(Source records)
=== Section Start ===

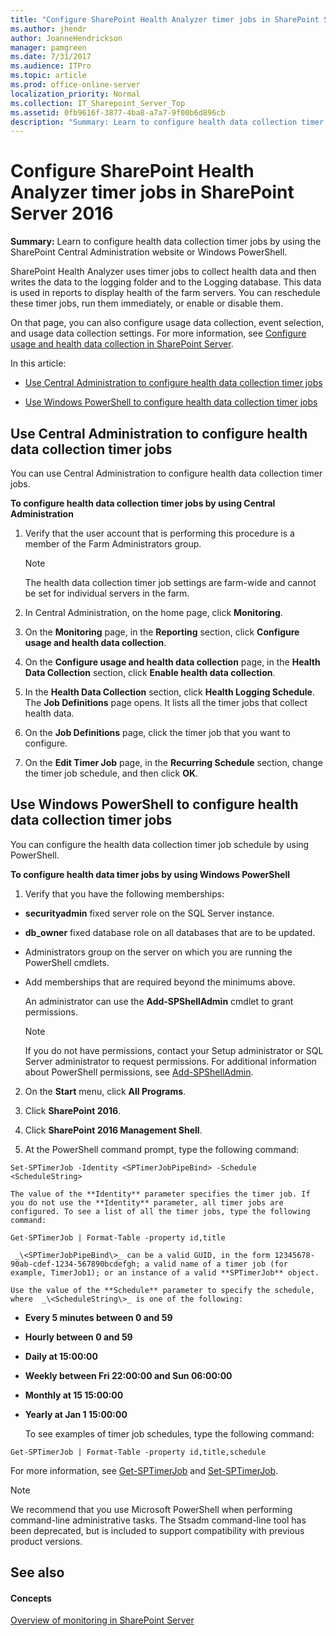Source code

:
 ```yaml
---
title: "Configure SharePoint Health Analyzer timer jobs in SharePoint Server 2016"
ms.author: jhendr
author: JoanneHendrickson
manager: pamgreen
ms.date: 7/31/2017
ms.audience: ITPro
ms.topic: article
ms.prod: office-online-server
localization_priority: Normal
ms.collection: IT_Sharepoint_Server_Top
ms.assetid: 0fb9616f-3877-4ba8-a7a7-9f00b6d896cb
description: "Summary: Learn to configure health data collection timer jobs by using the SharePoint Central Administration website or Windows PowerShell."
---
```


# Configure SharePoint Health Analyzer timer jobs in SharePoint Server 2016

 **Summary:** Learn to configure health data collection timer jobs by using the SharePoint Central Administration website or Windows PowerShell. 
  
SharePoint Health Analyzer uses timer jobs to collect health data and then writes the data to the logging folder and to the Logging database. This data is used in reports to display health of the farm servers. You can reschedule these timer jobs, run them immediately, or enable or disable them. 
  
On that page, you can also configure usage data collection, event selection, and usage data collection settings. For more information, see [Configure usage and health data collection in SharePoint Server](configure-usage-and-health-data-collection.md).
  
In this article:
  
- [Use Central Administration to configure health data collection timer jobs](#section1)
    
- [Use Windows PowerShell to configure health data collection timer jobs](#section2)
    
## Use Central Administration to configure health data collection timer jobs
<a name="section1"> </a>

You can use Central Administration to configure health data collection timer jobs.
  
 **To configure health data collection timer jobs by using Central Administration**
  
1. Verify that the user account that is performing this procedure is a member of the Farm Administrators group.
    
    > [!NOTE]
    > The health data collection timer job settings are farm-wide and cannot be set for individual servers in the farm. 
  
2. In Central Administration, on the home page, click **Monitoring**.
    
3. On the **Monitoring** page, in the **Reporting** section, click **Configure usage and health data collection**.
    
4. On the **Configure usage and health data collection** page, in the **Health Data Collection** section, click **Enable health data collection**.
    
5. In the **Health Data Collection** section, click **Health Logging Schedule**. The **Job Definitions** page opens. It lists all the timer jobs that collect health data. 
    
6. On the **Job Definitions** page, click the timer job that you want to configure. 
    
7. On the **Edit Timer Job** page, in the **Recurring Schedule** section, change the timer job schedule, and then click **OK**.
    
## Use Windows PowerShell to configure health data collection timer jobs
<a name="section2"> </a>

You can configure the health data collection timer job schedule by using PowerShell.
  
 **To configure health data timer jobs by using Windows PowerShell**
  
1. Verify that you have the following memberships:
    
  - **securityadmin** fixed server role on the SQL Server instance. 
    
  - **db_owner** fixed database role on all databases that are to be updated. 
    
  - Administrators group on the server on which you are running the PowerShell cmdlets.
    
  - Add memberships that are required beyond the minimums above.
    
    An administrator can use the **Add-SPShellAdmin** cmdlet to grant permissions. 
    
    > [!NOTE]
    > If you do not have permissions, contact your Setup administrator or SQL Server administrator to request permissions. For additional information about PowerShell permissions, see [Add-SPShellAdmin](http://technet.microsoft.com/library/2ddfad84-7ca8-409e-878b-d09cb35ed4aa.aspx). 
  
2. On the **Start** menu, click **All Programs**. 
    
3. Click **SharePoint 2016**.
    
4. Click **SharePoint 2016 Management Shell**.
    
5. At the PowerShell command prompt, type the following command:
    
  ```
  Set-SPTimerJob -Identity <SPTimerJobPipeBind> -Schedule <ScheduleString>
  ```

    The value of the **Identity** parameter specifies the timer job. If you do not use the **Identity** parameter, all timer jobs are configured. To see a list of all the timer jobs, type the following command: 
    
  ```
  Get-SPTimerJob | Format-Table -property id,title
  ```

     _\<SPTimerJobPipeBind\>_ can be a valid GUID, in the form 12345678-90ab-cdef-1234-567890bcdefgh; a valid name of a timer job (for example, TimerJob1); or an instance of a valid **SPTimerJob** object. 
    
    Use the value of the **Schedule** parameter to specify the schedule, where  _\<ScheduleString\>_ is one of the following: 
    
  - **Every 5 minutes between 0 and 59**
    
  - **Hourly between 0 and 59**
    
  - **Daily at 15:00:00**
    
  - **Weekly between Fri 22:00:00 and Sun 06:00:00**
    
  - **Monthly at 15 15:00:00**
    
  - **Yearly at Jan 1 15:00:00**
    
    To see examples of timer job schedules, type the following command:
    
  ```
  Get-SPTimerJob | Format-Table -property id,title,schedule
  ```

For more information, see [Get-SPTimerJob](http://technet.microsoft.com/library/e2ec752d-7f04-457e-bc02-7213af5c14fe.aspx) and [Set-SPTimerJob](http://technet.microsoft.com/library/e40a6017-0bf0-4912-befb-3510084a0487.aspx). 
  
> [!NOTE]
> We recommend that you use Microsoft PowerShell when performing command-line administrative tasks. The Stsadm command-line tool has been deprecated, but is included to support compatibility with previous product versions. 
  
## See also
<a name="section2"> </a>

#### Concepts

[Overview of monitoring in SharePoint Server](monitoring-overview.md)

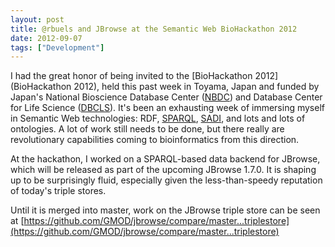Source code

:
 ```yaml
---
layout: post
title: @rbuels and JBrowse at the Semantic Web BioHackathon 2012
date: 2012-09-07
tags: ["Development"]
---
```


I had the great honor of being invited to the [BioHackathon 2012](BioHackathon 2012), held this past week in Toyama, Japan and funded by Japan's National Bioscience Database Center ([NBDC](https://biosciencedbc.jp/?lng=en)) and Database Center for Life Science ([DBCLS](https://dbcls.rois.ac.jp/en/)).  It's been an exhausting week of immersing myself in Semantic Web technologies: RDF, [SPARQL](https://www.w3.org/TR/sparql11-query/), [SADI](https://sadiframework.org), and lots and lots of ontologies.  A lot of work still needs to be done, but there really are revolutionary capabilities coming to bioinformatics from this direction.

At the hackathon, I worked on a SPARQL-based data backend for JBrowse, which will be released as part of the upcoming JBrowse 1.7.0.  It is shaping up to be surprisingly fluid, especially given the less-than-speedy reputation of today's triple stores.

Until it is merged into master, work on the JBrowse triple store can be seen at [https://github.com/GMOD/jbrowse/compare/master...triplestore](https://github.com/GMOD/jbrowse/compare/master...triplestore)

=== Section End ===

## What the task asks:
From the entries above, give again exactly the lines running from the line with "- [Use Central" to the line with "- **db_owner** fixed"; include both of those lines.

## Solution to the problem:
- [Use Central Administration to configure health data collection timer jobs](#section1)
    
- [Use Windows PowerShell to configure health data collection timer jobs](#section2)
    
## Use Central Administration to configure health data collection timer jobs
<a name="section1"> </a>

You can use Central Administration to configure health data collection timer jobs.
  
 **To configure health data collection timer jobs by using Central Administration**
  
1. Verify that the user account that is performing this procedure is a member of the Farm Administrators group.
    
    > [!NOTE]
    > The health data collection timer job settings are farm-wide and cannot be set for individual servers in the farm. 
  
2. In Central Administration, on the home page, click **Monitoring**.
    
3. On the **Monitoring** page, in the **Reporting** section, click **Configure usage and health data collection**.
    
4. On the **Configure usage and health data collection** page, in the **Health Data Collection** section, click **Enable health data collection**.
    
5. In the **Health Data Collection** section, click **Health Logging Schedule**. The **Job Definitions** page opens. It lists all the timer jobs that collect health data. 
    
6. On the **Job Definitions** page, click the timer job that you want to configure. 
    
7. On the **Edit Timer Job** page, in the **Recurring Schedule** section, change the timer job schedule, and then click **OK**.
    
## Use Windows PowerShell to configure health data collection timer jobs
<a name="section2"> </a>

You can configure the health data collection timer job schedule by using PowerShell.
  
 **To configure health data timer jobs by using Windows PowerShell**
  
1. Verify that you have the following memberships:
    
  - **securityadmin** fixed server role on the SQL Server instance. 
    
  - **db_owner** fixed database role on all databases that are to be updated. 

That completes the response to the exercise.